Return, from the data below, each line that contains the word "hbox".

_Exercise data_
Content starts

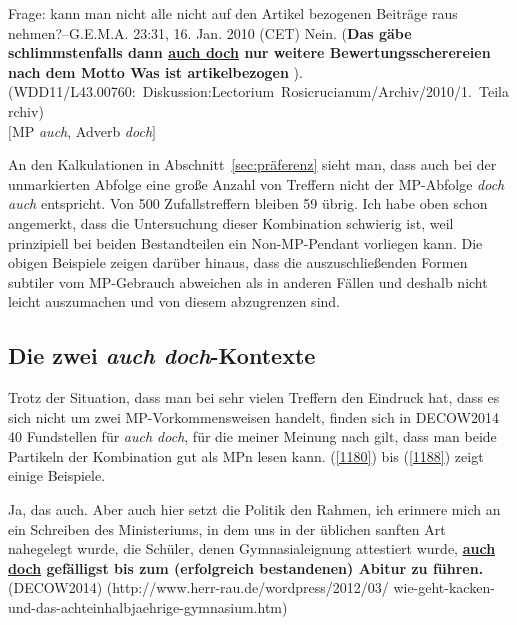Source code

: {\begin{exe}
	\ex\label{1179} 
	\scriptsize
	{Frage: kann man nicht alle nicht auf den Artikel bezogenen Beiträge raus nehmen?--G.E.M.A. 23:31, 16. Jan. 2010 (CET)
	Nein. (\textbf{Das gäbe schlimmstenfalls dann \underline{auch doch} nur weitere Bewertungs\-scherereien nach dem Motto \glqq Was ist artikelbezogen			\grqq{}}). 
	\newline
	\hbox{}\hfill\hbox{(WDD11/L43.00760: Diskussion:Lectorium Rosicrucianum/Archiv/2010/1. Teilarchiv)}}\\	
	$[$MP \textit{auch}, Adverb \textit{doch}$]$
\end{exe}
An den Kalkulationen in Abschnitt~\ref{sec:präferenz} sieht man, dass auch bei der unmarkierten Abfolge eine große Anzahl von Treffern nicht der MP-Abfolge \textit{doch auch} entspricht. Von 500 Zufallstreffern bleiben 59 übrig. Ich habe oben schon angemerkt, dass die Untersuchung dieser Kombination schwierig ist, weil prinzipiell bei beiden Bestandteilen ein Non-MP-Pendant vorliegen kann. Die obigen Beispiele zeigen darüber hinaus, dass die auszuschließenden Formen subtiler vom MP-Gebrauch abweichen als in anderen Fällen und deshalb nicht leicht auszumachen und von diesem abzugrenzen sind. 	

\subsection{Die zwei \textit{auch doch}-Kontexte}
Trotz der Situation, dass man bei sehr vielen Treffern den Eindruck hat, dass es sich nicht um zwei MP-Vorkommensweisen handelt, finden sich in DECOW2014 40 Fundstellen für \textit{auch doch}, für die meiner Meinung nach gilt, dass man beide Partikeln der Kombination gut als MPn lesen kann. (\ref{1180}) bis (\ref{1188}) zeigt einige Beispiele.

\begin{exe}
	\ex\label{1180} 
	\scriptsize
	Ja, das auch. Aber auch hier setzt die Politik den Rahmen, ich erinnere mich an ein Schreiben des Ministeriums, in dem uns in der üblichen sanften Art 		nahegelegt wurde, die Schüler, denen Gymnasialeignung attestiert wurde, \textbf{\underline{auch doch} gefälligst bis zum (erfolgreich bestandenen) 			Abitur zu führen.}
	\hfill\hbox{(DECOW2014)}	
	\newline
	\hbox{}\hfill\hbox{(http://www.herr-rau.de/wordpress/2012/03/}
	\newline
	\hbox{}\hfill\hbox{wie-geht-kacken-und-das-achteinhalbjaehrige-gymnasium.htm)}
\end{exe}

}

Content ends

_Result_
	\hbox{}\hfill\hbox{(WDD11/L43.00760: Diskussion:Lectorium Rosicrucianum/Archiv/2010/1. Teilarchiv)}}\\	
	\hfill\hbox{(DECOW2014)}	
	\hbox{}\hfill\hbox{(http://www.herr-rau.de/wordpress/2012/03/}
	\hbox{}\hfill\hbox{wie-geht-kacken-und-das-achteinhalbjaehrige-gymnasium.htm)}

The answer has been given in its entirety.